Widespread reports that VPNs have been "banned” in China, therefore, misrepresent the issue. VPNs have always been banned in China. They are nevertheless widely used. And the new measures announced by the Ministry of Industry and Information Technology appear to do little to change this.
Domestic VPN providers will be affected, as will international providers who offer servers located in China. These will either cease to operate or will be required to cooperate with the Chinese authorities.
But international VPN services are unlikely to be affected. As a spokesperson for GreatFire.org, an activist organization that monitors GFW censorship, notes,
"I think actually that everyone is kind of misreading this info at the moment.

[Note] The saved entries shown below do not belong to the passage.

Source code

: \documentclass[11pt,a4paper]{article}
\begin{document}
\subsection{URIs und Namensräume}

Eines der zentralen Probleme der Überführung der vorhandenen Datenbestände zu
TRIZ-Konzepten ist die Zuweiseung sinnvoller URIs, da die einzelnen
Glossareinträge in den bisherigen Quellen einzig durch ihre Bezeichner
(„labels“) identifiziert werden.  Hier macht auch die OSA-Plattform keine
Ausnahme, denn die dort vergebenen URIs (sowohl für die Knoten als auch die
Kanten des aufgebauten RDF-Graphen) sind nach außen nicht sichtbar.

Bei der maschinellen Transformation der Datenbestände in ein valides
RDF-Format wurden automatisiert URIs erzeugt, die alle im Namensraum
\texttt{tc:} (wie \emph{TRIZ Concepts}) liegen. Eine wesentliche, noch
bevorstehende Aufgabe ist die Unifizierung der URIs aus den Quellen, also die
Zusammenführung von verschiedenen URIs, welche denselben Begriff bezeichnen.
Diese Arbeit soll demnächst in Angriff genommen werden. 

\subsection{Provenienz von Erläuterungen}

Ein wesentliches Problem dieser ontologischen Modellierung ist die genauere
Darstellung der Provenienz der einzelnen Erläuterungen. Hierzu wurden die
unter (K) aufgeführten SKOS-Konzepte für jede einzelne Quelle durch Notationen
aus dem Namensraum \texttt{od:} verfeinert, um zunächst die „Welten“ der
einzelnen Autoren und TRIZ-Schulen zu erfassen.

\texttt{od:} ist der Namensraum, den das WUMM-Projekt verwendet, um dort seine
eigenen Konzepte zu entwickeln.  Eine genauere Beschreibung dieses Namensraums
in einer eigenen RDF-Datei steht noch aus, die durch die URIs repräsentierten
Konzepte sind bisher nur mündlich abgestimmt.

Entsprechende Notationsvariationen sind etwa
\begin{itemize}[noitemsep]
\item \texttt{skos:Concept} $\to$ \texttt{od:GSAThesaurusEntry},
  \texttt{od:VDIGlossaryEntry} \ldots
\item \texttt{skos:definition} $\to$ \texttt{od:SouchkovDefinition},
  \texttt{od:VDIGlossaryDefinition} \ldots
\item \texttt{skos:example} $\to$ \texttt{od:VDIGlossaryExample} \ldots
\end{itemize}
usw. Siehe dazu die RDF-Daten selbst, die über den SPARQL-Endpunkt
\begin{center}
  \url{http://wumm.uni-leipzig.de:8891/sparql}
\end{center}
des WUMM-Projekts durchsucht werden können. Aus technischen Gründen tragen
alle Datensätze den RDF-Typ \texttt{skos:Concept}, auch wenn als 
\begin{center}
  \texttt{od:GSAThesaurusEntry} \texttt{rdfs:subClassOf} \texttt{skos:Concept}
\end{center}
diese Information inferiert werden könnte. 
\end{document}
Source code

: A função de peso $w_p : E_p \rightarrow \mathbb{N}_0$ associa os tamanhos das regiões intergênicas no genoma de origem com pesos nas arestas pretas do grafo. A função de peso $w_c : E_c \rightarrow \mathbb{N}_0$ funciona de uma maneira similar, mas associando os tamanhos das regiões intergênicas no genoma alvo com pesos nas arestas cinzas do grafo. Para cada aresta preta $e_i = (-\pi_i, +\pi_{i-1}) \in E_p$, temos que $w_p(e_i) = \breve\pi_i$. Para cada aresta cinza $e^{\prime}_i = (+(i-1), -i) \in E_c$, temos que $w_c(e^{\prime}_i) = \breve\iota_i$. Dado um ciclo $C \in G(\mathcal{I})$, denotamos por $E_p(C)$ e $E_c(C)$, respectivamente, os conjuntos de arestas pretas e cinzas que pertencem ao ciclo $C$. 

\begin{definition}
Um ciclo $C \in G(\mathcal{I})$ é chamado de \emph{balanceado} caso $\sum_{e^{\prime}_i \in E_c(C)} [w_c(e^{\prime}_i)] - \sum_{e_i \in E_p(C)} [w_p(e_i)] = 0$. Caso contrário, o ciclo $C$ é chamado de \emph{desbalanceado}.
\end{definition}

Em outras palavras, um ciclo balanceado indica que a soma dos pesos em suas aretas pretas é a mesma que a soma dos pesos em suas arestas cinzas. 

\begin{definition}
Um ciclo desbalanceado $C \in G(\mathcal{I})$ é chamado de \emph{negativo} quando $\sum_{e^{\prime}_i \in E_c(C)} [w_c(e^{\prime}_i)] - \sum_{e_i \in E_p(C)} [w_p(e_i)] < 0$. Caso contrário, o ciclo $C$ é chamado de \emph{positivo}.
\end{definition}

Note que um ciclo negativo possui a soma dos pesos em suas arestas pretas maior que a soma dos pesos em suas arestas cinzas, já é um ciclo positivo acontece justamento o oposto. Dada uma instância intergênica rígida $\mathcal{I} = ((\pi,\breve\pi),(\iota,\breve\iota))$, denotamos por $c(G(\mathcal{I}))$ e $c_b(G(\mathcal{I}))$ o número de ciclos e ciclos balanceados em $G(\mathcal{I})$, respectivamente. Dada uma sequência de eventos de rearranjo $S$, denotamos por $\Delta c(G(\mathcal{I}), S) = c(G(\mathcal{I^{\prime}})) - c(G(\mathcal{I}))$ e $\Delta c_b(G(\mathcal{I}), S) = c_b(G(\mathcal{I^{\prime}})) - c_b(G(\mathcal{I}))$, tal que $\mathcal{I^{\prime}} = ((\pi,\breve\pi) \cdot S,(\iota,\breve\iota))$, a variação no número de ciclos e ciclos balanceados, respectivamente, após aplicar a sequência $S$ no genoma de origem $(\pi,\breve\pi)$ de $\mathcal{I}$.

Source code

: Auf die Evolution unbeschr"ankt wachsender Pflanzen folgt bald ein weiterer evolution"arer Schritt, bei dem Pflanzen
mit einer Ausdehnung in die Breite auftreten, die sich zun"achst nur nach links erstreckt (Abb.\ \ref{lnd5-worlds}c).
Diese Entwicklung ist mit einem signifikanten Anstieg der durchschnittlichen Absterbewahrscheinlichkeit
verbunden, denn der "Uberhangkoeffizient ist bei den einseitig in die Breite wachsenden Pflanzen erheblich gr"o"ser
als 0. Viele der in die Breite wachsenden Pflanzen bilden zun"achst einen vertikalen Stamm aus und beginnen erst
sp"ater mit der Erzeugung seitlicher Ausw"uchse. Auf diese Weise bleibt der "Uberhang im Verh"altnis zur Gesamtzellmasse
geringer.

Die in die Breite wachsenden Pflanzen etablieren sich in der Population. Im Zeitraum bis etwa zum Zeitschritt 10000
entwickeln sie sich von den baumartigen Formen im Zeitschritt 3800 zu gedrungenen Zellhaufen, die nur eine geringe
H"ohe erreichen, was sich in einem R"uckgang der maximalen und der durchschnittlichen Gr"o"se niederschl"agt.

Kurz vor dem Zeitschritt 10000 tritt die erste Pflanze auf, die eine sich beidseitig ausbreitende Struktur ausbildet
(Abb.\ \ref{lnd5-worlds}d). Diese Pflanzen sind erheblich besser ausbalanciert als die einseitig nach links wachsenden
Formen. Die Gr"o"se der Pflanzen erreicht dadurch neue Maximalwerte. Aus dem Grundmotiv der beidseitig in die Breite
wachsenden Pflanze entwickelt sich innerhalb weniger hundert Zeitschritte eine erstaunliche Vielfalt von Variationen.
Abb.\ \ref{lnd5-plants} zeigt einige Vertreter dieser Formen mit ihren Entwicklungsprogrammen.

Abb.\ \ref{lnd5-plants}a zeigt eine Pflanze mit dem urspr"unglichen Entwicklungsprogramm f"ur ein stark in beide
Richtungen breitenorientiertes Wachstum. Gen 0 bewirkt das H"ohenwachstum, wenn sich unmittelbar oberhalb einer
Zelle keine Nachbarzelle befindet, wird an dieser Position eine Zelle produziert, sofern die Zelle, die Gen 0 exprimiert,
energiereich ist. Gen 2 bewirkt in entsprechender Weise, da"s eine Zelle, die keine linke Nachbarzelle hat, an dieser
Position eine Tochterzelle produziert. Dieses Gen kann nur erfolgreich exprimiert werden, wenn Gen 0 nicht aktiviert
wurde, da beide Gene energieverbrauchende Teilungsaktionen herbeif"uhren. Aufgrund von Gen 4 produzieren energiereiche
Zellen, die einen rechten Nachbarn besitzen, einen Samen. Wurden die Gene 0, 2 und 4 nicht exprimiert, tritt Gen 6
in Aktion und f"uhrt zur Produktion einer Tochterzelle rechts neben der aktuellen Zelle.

I do not think that consumers are the ones who will get hit. Businesses who need unfettered access to the internet will suffer if their local provider decides not to provide this.”
So What Do VPNs Say?
That the "crackdown” is likely to primarily affect domestic services and companies who wish to do business in China, rather than domestic VPN users, is a view shared by many VPN providers.
"At HMA!, we view this attempt by the Chinese government to exert further control over VPN services by forcing registration onto a Chinese domain as great free publicity for VPNs. Most VPN services will remain unaffected by the regulations as people will simply investigate how to get a VPN without going via a domestic website,” said Julien Dersy, Consumer Product Manager at Avast.

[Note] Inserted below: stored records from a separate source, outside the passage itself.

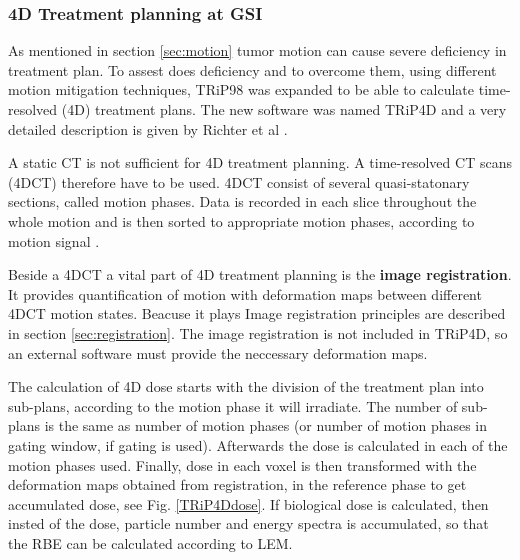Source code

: \documentclass[type=dr, dr=rernat, accentcolor=tud7b,colorbacktitle, bigchapter, openright, twoside, 12pt ]{tudthesis}
\begin{document}
\subsubsection{4D Treatment planning at GSI}

As mentioned in section \ref{sec:motion} tumor motion can cause severe deficiency in treatment plan. To assest does deficiency and to overcome them, using different motion mitigation techniques, 
TRiP98 was expanded to be able to calculate time-resolved (4D) treatment plans. The new software was named TRiP4D and a very detailed description is given by Richter et al \cite{Richter2013}.

A static CT is not sufficient for 4D treatment planning. A time-resolved CT scans (4DCT) therefore have to be used. 4DCT consist of several quasi-statonary sections, called motion phases. Data is
recorded in each slice throughout the whole motion and is then sorted to appropriate motion phases, according to motion signal \cite{Rietzel2005}.

Beside a 4DCT a vital part of 4D treatment planning is the \textbf{image registration}. It provides quantification of motion with deformation maps between different 4DCT motion states. Beacuse it plays
Image registration principles are described in section \ref{sec:registration}. The image registration is not included in TRiP4D, so an external software must provide the neccessary
deformation maps.

The calculation of 4D dose starts with the division of the treatment plan into sub-plans, according to the motion phase it will irradiate. The number of sub-plans is the same as number of motion phases (or number of motion phases
in gating window, if gating is used). Afterwards the dose is calculated in each of the motion phases used. Finally, dose in each voxel is then transformed with the deformation maps
obtained from registration, in the reference phase to get accumulated dose, see Fig. \ref{TRiP4Ddose}. If biological dose is calculated, then insted of the dose, particle number and energy spectra is accumulated, 
so that the RBE can be calculated according to LEM.
\end{document}
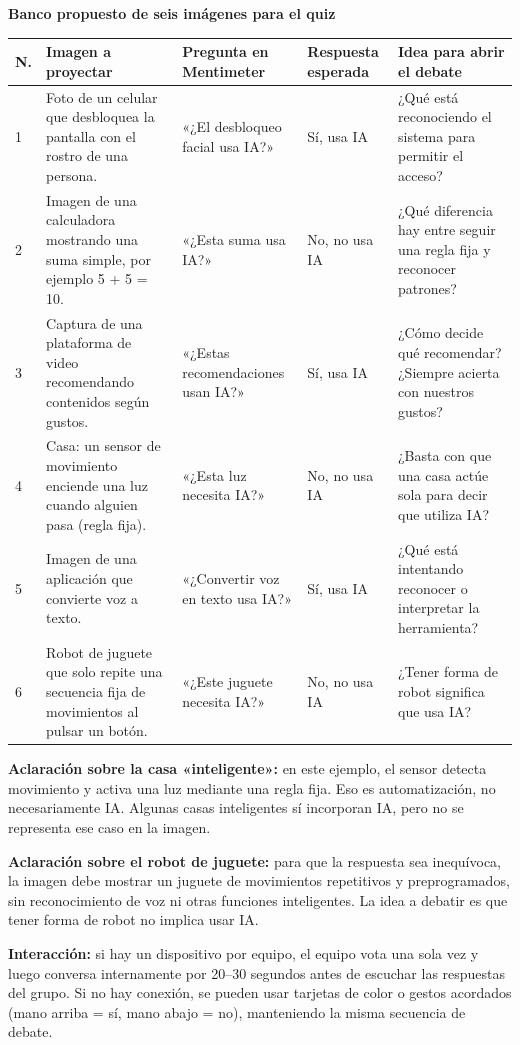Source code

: \documentclass[11pt,a4paper]{article}
\begin{document}
\textbf{Banco propuesto de seis imágenes para el quiz}
\begin{longtable}{@{}p{0.75cm}p{3.8cm}p{3.1cm}p{2.3cm}p{4.0cm}@{}}
\toprule \textbf{N.} & \textbf{Imagen a proyectar} & \textbf{Pregunta en Mentimeter} & \textbf{Respuesta esperada} & \textbf{Idea para abrir el debate}\\\midrule\endhead
1 & Foto de un celular que desbloquea la pantalla con el rostro de una persona. & «¿El desbloqueo facial usa IA?» & Sí, usa IA & ¿Qué está reconociendo el sistema para permitir el acceso?\\
2 & Imagen de una calculadora mostrando una suma simple, por ejemplo 5 + 5 = 10. & «¿Esta suma usa IA?» & No, no usa IA & ¿Qué diferencia hay entre seguir una regla fija y reconocer patrones?\\
3 & Captura de una plataforma de video recomendando contenidos según gustos. & «¿Estas recomendaciones usan IA?» & Sí, usa IA & ¿Cómo decide qué recomendar? ¿Siempre acierta con nuestros gustos?\\
4 & Casa: un sensor de movimiento enciende una luz cuando alguien pasa (regla fija). & «¿Esta luz necesita IA?» & No, no usa IA & ¿Basta con que una casa actúe sola para decir que utiliza IA?\\
5 & Imagen de una aplicación que convierte voz a texto. & «¿Convertir voz en texto usa IA?» & Sí, usa IA & ¿Qué está intentando reconocer o interpretar la herramienta?\\
6 & Robot de juguete que solo repite una secuencia fija de movimientos al pulsar un botón. & «¿Este juguete necesita IA?» & No, no usa IA & ¿Tener forma de robot significa que usa IA?\\
\bottomrule
\end{longtable}

\textbf{Aclaración sobre la casa «inteligente»:} en este ejemplo, el sensor detecta movimiento y activa una luz mediante una regla fija. Eso es automatización, no necesariamente IA. Algunas casas inteligentes sí incorporan IA, pero no se representa ese caso en la imagen.

\textbf{Aclaración sobre el robot de juguete:} para que la respuesta sea inequívoca, la imagen debe mostrar un juguete de movimientos repetitivos y preprogramados, sin reconocimiento de voz ni otras funciones inteligentes. La idea a debatir es que tener forma de robot no implica usar IA.

\textbf{Interacción:} si hay un dispositivo por equipo, el equipo vota una sola vez y luego conversa internamente por 20--30 segundos antes de escuchar las respuestas del grupo. Si no hay conexión, se pueden usar tarjetas de color o gestos acordados (mano arriba = sí, mano abajo = no), manteniendo la misma secuencia de debate.
\end{document}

A similar view was expressed by David Lang, Communications Manager at ExpressVPN:
"The impact of the regulations depends heavily on how they actually intend to enforce it.
"The most serious implications seem to be for foreign journalists reporting in China. It's hard to say what it would mean for the Wall Street Journal if cn.wsj.com becomes wsj.cn. Does that mean they need to report the news any differently?

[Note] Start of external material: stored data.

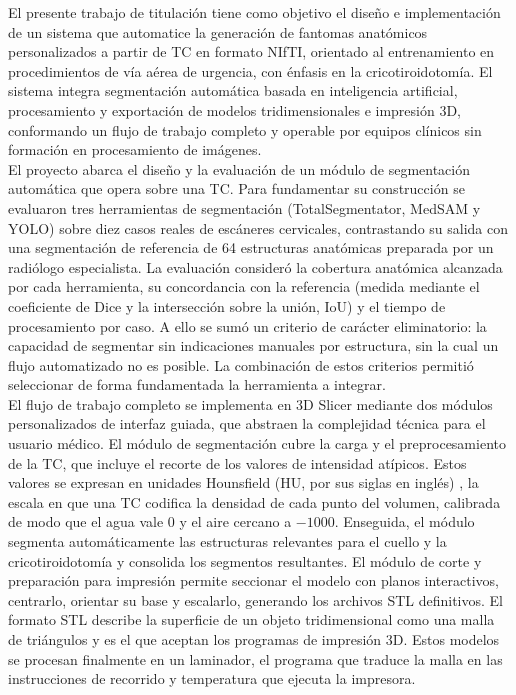 El presente trabajo de titulación tiene como objetivo el diseño e implementación de un sistema que automatice la generación de fantomas anatómicos personalizados a partir de TC en formato NIfTI, orientado al entrenamiento en procedimientos de vía aérea de urgencia, con énfasis en la cricotiroidotomía. El sistema integra segmentación automática basada en inteligencia artificial, procesamiento y exportación de modelos tridimensionales e impresión 3D, conformando un flujo de trabajo completo y operable por equipos clínicos sin formación en procesamiento de imágenes.\\

El proyecto abarca el diseño y la evaluación de un módulo de segmentación automática que opera sobre una TC. Para fundamentar su construcción se evaluaron tres herramientas de segmentación (TotalSegmentator, MedSAM y YOLO) sobre diez casos reales de escáneres cervicales, contrastando su salida con una segmentación de referencia de 64 estructuras anatómicas preparada por un radiólogo especialista. La evaluación consideró la cobertura anatómica alcanzada por cada herramienta, su concordancia con la referencia (medida mediante el coeficiente de Dice y la intersección sobre la unión, IoU) y el tiempo de procesamiento por caso. A ello se sumó un criterio de carácter eliminatorio: la capacidad de segmentar sin indicaciones manuales por estructura, sin la cual un flujo automatizado no es posible. La combinación de estos criterios permitió seleccionar de forma fundamentada la herramienta a integrar.\\

El flujo de trabajo completo se implementa en 3D Slicer mediante dos módulos personalizados de interfaz guiada, que abstraen la complejidad técnica para el usuario médico. El módulo de segmentación cubre la carga y el preprocesamiento de la TC, que incluye el recorte de los valores de intensidad atípicos. Estos valores se expresan en unidades Hounsfield (HU, por sus siglas en inglés) \citep{hounsfield1973}, la escala en que una TC codifica la densidad de cada punto del volumen, calibrada de modo que el agua vale $0$ y el aire cercano a $-1000$. Enseguida, el módulo segmenta automáticamente las estructuras relevantes para el cuello y la cricotiroidotomía y consolida los segmentos resultantes. El módulo de corte y preparación para impresión permite seccionar el modelo con planos interactivos, centrarlo, orientar su base y escalarlo, generando los archivos STL definitivos. El formato STL describe la superficie de un objeto tridimensional como una malla de triángulos y es el que aceptan los programas de impresión 3D. Estos modelos se procesan finalmente en un laminador, el programa que traduce la malla en las instrucciones de recorrido y temperatura que ejecuta la impresora.\\

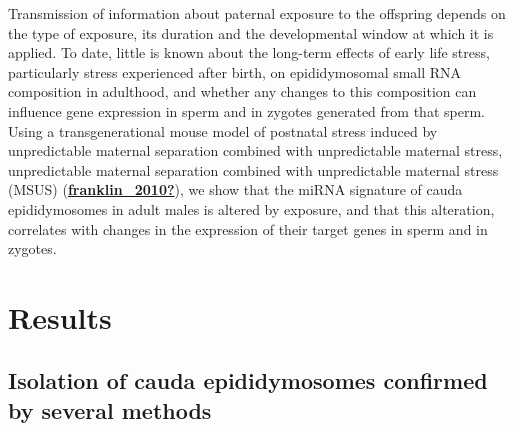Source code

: \documentclass[12pt,twoside]{reedthesis}
\begin{document}
Transmission of information about paternal exposure to the offspring
depends on the type of exposure, its duration and the developmental
window at which it is applied. To date, little is known about the
long-term effects of early life stress, particularly stress experienced
after birth, on epididymosomal small RNA composition in adulthood, and
whether any changes to this composition can influence gene expression in
sperm and in zygotes generated from that sperm. Using a
transgenerational mouse model of postnatal stress induced by
unpredictable maternal separation combined with unpredictable maternal
stress, unpredictable maternal separation combined with unpredictable
maternal stress (MSUS) (\protect\hyperlink{ref-franklin_2010}{\textbf{franklin\_2010?}}), we show that the miRNA
signature of cauda epididymosomes in adult males is altered by exposure,
and that this alteration, correlates with changes in the expression of
their target genes in sperm and in zygotes.

\newpage

\hypertarget{results-1}{%
\section{Results}\label{results-1}}

\hypertarget{isolation-of-cauda-epididymosomes-confirmed-by-several-methods}{%
\subsection{Isolation of cauda epididymosomes confirmed by several methods}\label{isolation-of-cauda-epididymosomes-confirmed-by-several-methods}}
\end{document}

"We expect that people in China will continue to use VPN services as a means of accessing the free and open Internet.”
Golden Frog, parent company of VyprVPN, has released lengthy statement on the issue. It agrees that domestic companies are the primary target:
"The new Chinese regulations appear to target ISPs and network providers that are operating from within China. It remains to be seen if China will enact any new blocking strategies against VPN services that operate outside of China, such as VyprVPN...
Amidst these claims, it’s business as usual for us here at Golden Frog – and for VyprVPN customers. Golden Frog is incorporated in Switzerland and does not operate any servers within China, so we are not subject to the harsh new regulations. We will continue to provide our customers connecting from China and around the world unrestricted, uncensored Internet access via any of our 70+ worldwide VyprVPN server locations."
Private Internet Access, however, strikes a more cautious note::
"China's efforts to censor the web and restrict internet access are an affront to human rights. Internet users will always find a way to the real, open Internet."
This new initiative is very bad news in terms of human rights and the internet freedoms of Chinese citizens. The Chinese government keeps its cards very close to its chest. But despite some bluster on the part of the MIIT, it seems unlikely to have much effect on users of international VPN services. Importantly, it does not criminalize individuals who use VPNs to evade the Great Firewall.